▸ WHAT YOU HAVE TO DO
Your task is to copy each line of the material that includes "token".

▸ TASK INPUT
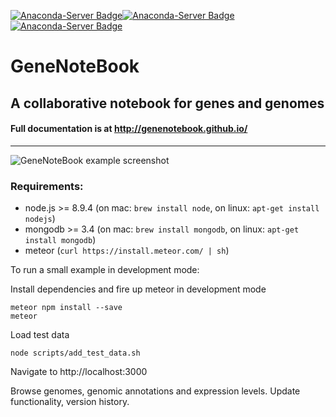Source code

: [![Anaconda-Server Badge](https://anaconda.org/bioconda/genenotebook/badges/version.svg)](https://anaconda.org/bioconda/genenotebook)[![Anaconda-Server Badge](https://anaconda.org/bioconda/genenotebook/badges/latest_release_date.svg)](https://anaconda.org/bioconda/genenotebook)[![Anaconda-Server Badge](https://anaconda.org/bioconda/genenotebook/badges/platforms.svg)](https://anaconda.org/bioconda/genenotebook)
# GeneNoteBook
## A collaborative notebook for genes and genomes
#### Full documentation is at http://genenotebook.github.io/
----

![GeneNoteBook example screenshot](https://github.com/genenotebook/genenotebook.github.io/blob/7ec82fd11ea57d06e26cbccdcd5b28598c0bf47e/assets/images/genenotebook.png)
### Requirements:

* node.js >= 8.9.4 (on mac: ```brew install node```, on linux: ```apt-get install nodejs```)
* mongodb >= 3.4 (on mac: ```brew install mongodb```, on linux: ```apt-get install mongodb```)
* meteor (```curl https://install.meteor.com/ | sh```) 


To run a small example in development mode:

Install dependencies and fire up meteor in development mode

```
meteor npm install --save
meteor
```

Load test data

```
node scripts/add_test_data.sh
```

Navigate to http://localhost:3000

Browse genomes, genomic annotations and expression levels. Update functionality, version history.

...

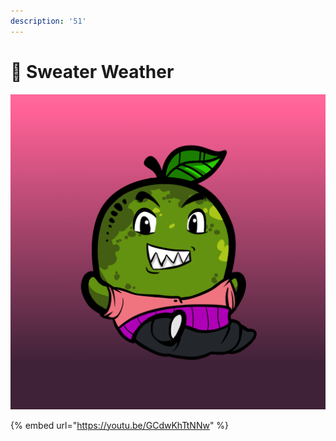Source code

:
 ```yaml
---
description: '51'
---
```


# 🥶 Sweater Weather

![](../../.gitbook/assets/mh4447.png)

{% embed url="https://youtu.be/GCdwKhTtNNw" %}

* * *

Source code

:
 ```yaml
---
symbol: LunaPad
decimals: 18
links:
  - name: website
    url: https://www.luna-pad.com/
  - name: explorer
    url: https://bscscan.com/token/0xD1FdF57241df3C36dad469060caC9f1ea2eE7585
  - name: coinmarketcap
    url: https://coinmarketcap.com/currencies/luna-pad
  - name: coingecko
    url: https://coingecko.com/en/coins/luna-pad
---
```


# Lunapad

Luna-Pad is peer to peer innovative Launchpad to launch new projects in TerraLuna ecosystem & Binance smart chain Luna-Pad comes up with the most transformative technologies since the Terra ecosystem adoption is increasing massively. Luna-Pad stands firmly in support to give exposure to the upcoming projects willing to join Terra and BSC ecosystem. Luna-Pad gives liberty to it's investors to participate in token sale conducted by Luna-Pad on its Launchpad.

▸ YOUR SOLUTION
    url: https://bscscan.com/token/0xD1FdF57241df3C36dad469060caC9f1ea2eE7585
Luna-Pad is peer to peer innovative Launchpad to launch new projects in TerraLuna ecosystem & Binance smart chain Luna-Pad comes up with the most transformative technologies since the Terra ecosystem adoption is increasing massively. Luna-Pad stands firmly in support to give exposure to the upcoming projects willing to join Terra and BSC ecosystem. Luna-Pad gives liberty to it's investors to participate in token sale conducted by Luna-Pad on its Launchpad.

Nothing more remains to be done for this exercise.